Houve pessoas que me marcaram… A família é sem dúvida um pilar para mim, as escolas de Toureio onde estive foram uma grande ajuda na minha aprendizagem, houve boas amizades com praticamente todos os matadores Portugueses, matadores Espanhóis e Mexicanos com quem convivi, aprendi muito e me ajudaram, os Ganaderos portugueses que durante estes anos me têm aberto as portas de suas casas para puder preparar me e evoluir como toureiro, muitos amigos e aficionados que me transmitiram conselhos e as suas opiniões.

FTV – As pessoas revelaram-se mais quando estavas em baixo ou quando estavas em alta?

Rodeio-me de bons amigos e sempre se relevaram nos bons e nos maus momentos.

“os Sonhos só acabam quando morre o Sonhador”

 

FTV – A sorte é fundamental nesta profissão?

JRC – Em qualquer profissão, mas a sorte também se constrói.

 

FTV – A alternativa é uma meta ou é apenas o ponto de partida da tua carreira?

JRC – É uma meta para todos os que começamos e queremos ser toureiros mas logo de seguida torna-se num ponto de partida para alcançar outras metas da carreira.

FTV – A partir deste momento, o toureio a pé em Portugal fica com quatro jovens matadores no ativo (António João Ferreira, Nuno Casquinha, Manuel Dias Gomes e Joaquim Ribeiro “Cuqui”) com grande potencial, e temos ainda outro novilheiro a espreitar a alternativa em breve (João Silva “Juanito”).
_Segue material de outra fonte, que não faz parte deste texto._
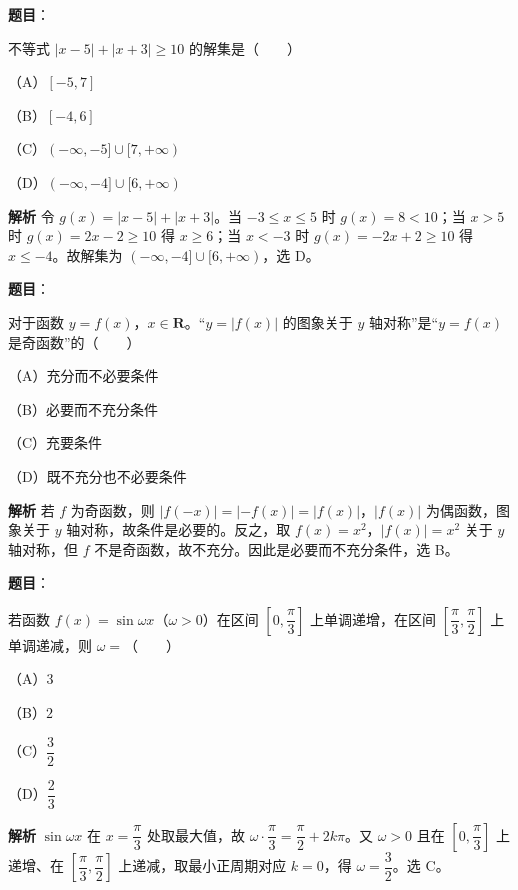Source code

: \begin{answer}

\textbf{题目}：

不等式 $|x-5|+|x+3|\geqslant10$ 的解集是\mbox{（　　）}

（A）$[-5,7]$

（B）$[-4,6]$

（C）$(-\infty,-5]\cup[7,+\infty)$

（D）$(-\infty,-4]\cup[6,+\infty)$

\textbf{解析}
令 $g(x)=|x-5|+|x+3|$。当 $-3\leqslant x\leqslant5$ 时 $g(x)=8<10$；当 $x>5$ 时 $g(x)=2x-2\geqslant10$ 得 $x\geqslant6$；当 $x<-3$ 时 $g(x)=-2x+2\geqslant10$ 得 $x\leqslant-4$。故解集为 $(-\infty,-4]\cup[6,+\infty)$，选 D。


\end{answer}
\begin{answer}

\textbf{题目}：

对于函数 $y=f(x)$，$x\in\mathbf R$。“$y=|f(x)|$ 的图象关于 $y$ 轴对称”是“$y=f(x)$ 是奇函数”的\mbox{（　　）}

（A）充分而不必要条件

（B）必要而不充分条件

（C）充要条件

（D）既不充分也不必要条件

\textbf{解析}
若 $f$ 为奇函数，则 $|f(-x)|=|-f(x)|=|f(x)|$，$|f(x)|$ 为偶函数，图象关于 $y$ 轴对称，故条件是必要的。反之，取 $f(x)=x^2$，$|f(x)|=x^2$ 关于 $y$ 轴对称，但 $f$ 不是奇函数，故不充分。因此是必要而不充分条件，选 B。


\end{answer}
\begin{answer}

\textbf{题目}：

若函数 $f(x)=\sin\omega x$（$\omega>0$）在区间 $\left[0,\dfrac{\pi}{3}\right]$ 上单调递增，在区间 $\left[\dfrac{\pi}{3},\dfrac{\pi}{2}\right]$ 上单调递减，则 $\omega=$\mbox{（　　）}

（A）$3$

（B）$2$

（C）$\dfrac32$

（D）$\dfrac23$

\textbf{解析}
$\sin\omega x$ 在 $x=\dfrac{\pi}{3}$ 处取最大值，故 $\omega\cdot\dfrac\pi3=\dfrac\pi2+2k\pi$。又 $\omega>0$ 且在 $\left[0,\dfrac\pi3\right]$ 上递增、在 $\left[\dfrac\pi3,\dfrac\pi2\right]$ 上递减，取最小正周期对应 $k=0$，得 $\omega=\dfrac32$。选 C。


\end{answer}
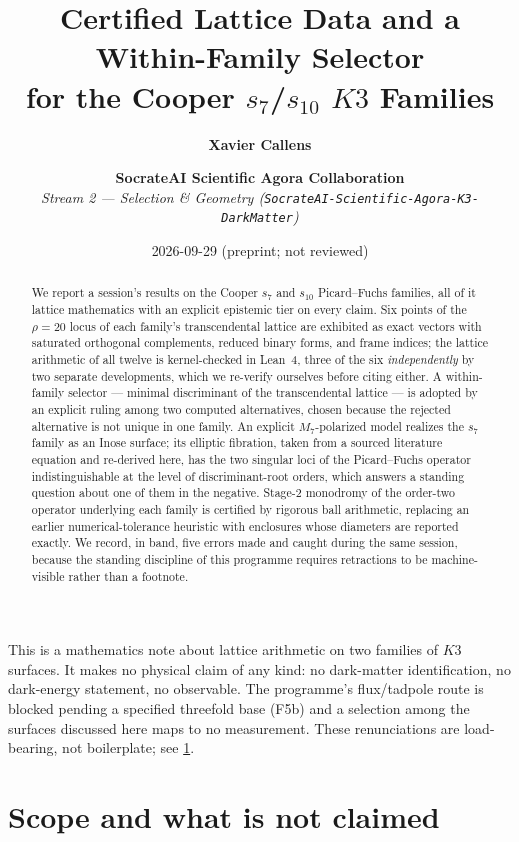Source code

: \documentclass[11pt,a4paper]{article}
\title{\Large \textbf{Certified Lattice Data and a Within-Family Selector}\\[0.2em]
\textbf{for the Cooper $s_7$/$s_{10}$ $K3$ Families}}
\author{\textbf{Xavier Callens} \and \textbf{SocrateAI Scientific Agora Collaboration} \\[0.3em]
\textit{Stream 2 --- Selection \& Geometry (\texttt{SocrateAI-Scientific-Agora-K3-DarkMatter})}}
\date{2026-09-29 \quad (preprint; not reviewed)}
\theoremstyle{remark}
\begin{document}
\maketitle

\begin{scopebox}
This is a mathematics note about lattice arithmetic on two families of $K3$ surfaces. It makes no
physical claim of any kind: no dark-matter identification, no dark-energy statement, no observable.
The programme's flux/tadpole route is blocked pending a specified threefold base (F5b) and a
selection among the surfaces discussed here maps to no measurement. These renunciations are load-bearing,
not boilerplate; see \cref{sec:scope}.
\end{scopebox}

\begin{abstract}
We report a session's results on the Cooper $s_7$ and $s_{10}$ Picard--Fuchs families, all of it lattice
mathematics with an explicit epistemic tier on every claim. Six points of the $\rho=20$ locus of each
family's transcendental lattice are exhibited as exact vectors with saturated orthogonal complements,
reduced binary forms, and frame indices; the lattice arithmetic of all twelve is kernel-checked in Lean~4,
three of the six \emph{independently} by two separate developments, which we re-verify ourselves before
citing either. A within-family selector --- minimal discriminant of the transcendental lattice --- is
adopted by an explicit ruling among two computed alternatives, chosen because the rejected alternative is
not unique in one family. An explicit $M_7$-polarized model realizes the $s_7$ family as an Inose surface;
its elliptic fibration, taken from a sourced literature equation and re-derived here, has the two
singular loci of the Picard--Fuchs operator indistinguishable at the level of discriminant-root orders,
which answers a standing question about one of them in the negative. Stage-2 monodromy of the order-two
operator underlying each family is certified by rigorous ball arithmetic, replacing an earlier numerical-tolerance
heuristic with enclosures whose diameters are reported exactly. We record, in band, five errors made and
caught during the same session, because the standing discipline of this programme requires retractions to
be machine-visible rather than a footnote.
\end{abstract}

\tableofcontents

\section{Scope and what is not claimed}\label{sec:scope}
\end{document}
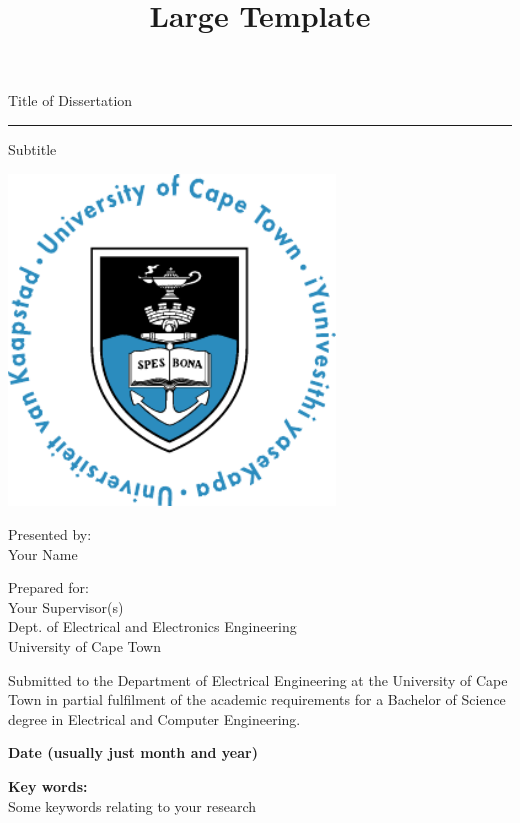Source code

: \title{Large Template}

\begin{titlepage}
\begin{center}
{\Huge Title of Dissertation }
\vskip 3mm
\hrule
{\Large Subtitle}
\end{center}

\vskip 15mm
\begin{center}
\includegraphics[height=3.467in]{Figures/UCT_Circular}
\end{center}

\vfill

\vskip 5mm
\begin{center}
Presented by:\\
Your Name  %
\end{center}

\vskip 10mm
\begin{center}
Prepared for:\\
Your Supervisor(s)\\
Dept. of Electrical and Electronics Engineering\\University of Cape Town
\end{center}

\vskip 10mm
\begin{center}
Submitted to the Department of Electrical Engineering at the University of Cape Town in partial
fulfilment of the academic requirements for a Bachelor of Science degree in Electrical and Computer Engineering.
\end{center}

\vskip 5mm
\begin{center}{\bf Date (usually just month and year)}
\end{center}

\begin{center}
\textbf{Key words:}\\
Some keywords relating to your research

\end{center}

\end{titlepage}

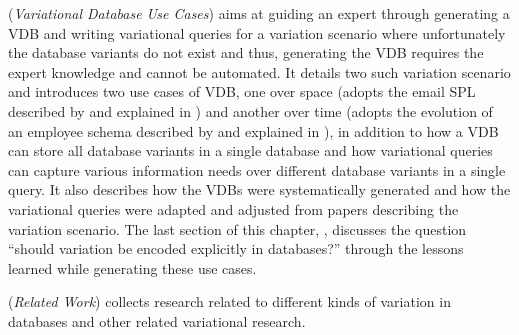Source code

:  (\emph{Variational Database Use Cases}) 
aims at guiding an expert through generating a VDB and writing
variational queries for a variation scenario where unfortunately the database variants
do not exist and thus, generating the VDB requires the expert knowledge and cannot
be automated. 
%
It details two such variation scenario and introduces two use cases of VDB, one over space
(adopts the email SPL described by \citet{Hall05} and explained in )
 and another over time (adopts the evolution 
of an employee schema described by \citet{prima08Moon} and explained in ), 
in addition to how a VDB can store all database variants in a single database and
 how variational queries can capture various information needs over different database variants
in a single query. It also describes how  the VDBs were systematically 
generated and how the variational queries
were adapted and adjusted from papers describing the variation scenario. 
%
The last section of this chapter, , discusses the question 
``should variation be encoded explicitly in databases?'' through the lessons learned 
while generating these use cases. 



 (\emph{Related Work}) collects research related to different kinds of variation 
in databases and other related variational research. 


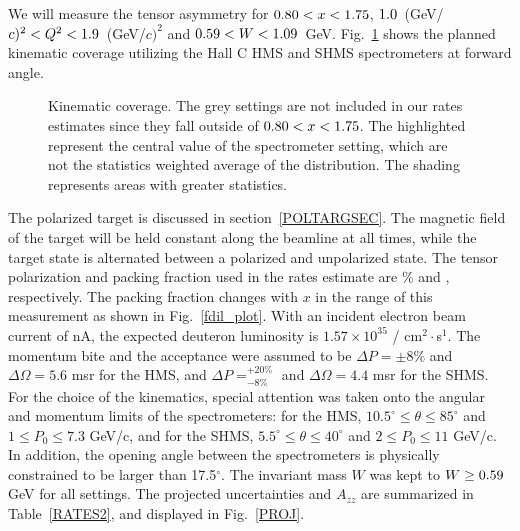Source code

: \label{EXP}
We will measure the tensor asymmetry \Azz for $0.80<x<1.75$, $1.0$~(GeV/$c)^2 < Q^2 <1.9$~(GeV/$c)^2$ and $0.59 < W < 1.09$~GeV. Fig.~\ref{kincov} shows the planned kinematic coverage utilizing the Hall C HMS and SHMS spectrometers at forward angle.

\begin{figure}
\begin{center}
\caption{\label{kincov} Kinematic coverage.  The grey settings are not included in our rates estimates since they fall outside of $0.80 < x < 1.75$. The highlighted represent the central value of the spectrometer setting, which are not the statistics weighted average of the distribution. The shading represents areas with greater statistics.}
\end{center}
\end{figure}


The polarized \TARGET target is discussed in section~\ref{POLTARGSEC}.  The magnetic field of the target will be held constant along the beamline at all times, while the target state is alternated between a polarized and unpolarized state.
The tensor polarization and packing fraction used in the rates estimate are \PZZ\% and \PF, respectively. 
The packing fraction changes with $x$ in the range of this measurement as shown in Fig.~\ref{fdil_plot}.
With an incident
electron beam current of \CURRENT nA, the
expected deuteron luminosity is $1.57\times 10^{35}$ / cm$^2\cdot$s$^1$. The momentum bite and the acceptance
were assumed to be $\Delta P = \pm 8\%$ and $\Delta\Omega = 5.6$ msr for the HMS, and $\Delta P= ^{+20\%}_{-8\%}$ 
and $\Delta\Omega =4.4$ msr for the SHMS. 
%
For the choice of the kinematics,
special attention was taken onto the angular and momentum limits of the spectrometers: for the
HMS, $10.5^{\circ} \le \theta \le 85^{\circ}$ and $1 \le P_0 \le 7.3$ GeV/c, and for the SHMS,
$5.5^{\circ} \le \theta \le 40^{\circ}$ and $2 \le P_0 \le 11$ GeV/c. In addition, the
opening angle between the spectrometers is physically constrained to be larger than 17.5$^{\circ}$.
The invariant mass $W$ was kept to $W \ge 0.59$ GeV for all settings.
The projected 
uncertainties and $A_{zz}$
are summarized in Table~\ref{RATES2}, and displayed in
Fig.~\ref{PROJ}.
Existe quantidade e acima de tudo qualidade. Qual ou quais, os motivos para os empresários não apostarem mais nesta vertente do toureio?

JRC – Penso que há várias circunstâncias que levam a que a corrida mista ou até mesmo a corrida apeada não se façam com tanta frequência. A união e a boa relação fora da praça entre matadores, bandarilheiros e novilheiros é importante para se conseguir a união global de todas as outras partes da Tauromaquia. A união faz a força e hoje mais que nunca precisamos de ser fortes!

FTV – Achas que o facto de não a “sorte de varas” em Portugal, é uma desculpa, para haver menos corridas mistas ou só com toureio a pé?

Desculpa não é nem poderá ser. Deveríamos sim, conseguir que a sorte de varas fosse permitida pois a lide seria mais completa e as faenas podiam ter outra transcendência.

FTV – Qual a praça onde gostarias de te apresentar como Matador de Toiros?

JRC – Sem dúvida, a Praça da Moita e o Campo Pequeno.

FTV – Quais os planos que tens para depois da alternativa?

JRC – Tento não fazer planos, vivo o momento e desfruto destas semanas de preparação para o dia que sempre sonhei. Depois desse dia veremos qual o melhor caminho a seguir.

Eternamente Toureiro!”

 

FTV – O Nuno Casquinha teve de emigrar para o Peru para conseguir viver em pleno da profissão de matador de toiros. Vês no futuro essa possibilidade para ti, ter de emigrar para outro país onde existam mais oportunidades para exercer a tua profissão de forma regular?

JRC – Já o fiz, vivi três anos em Badajoz e quase outros três em Aguascalientes no México. Hoje em dia, estou mais tempo em Espanha do que em Portugal.

FTV – Qual o tipo de toureio que procuras expressar?

JRC – Gosto do Toureio clássico.

FTV – Que sonhos tens por concretizar, na vida e no toureio?

Os Sonhos só acabam quando morre o Sonhador.

FTV – Se a tua vida fosse um filme que titulo teria?

JRC – Eternamente Toureiro!

fotos: DR.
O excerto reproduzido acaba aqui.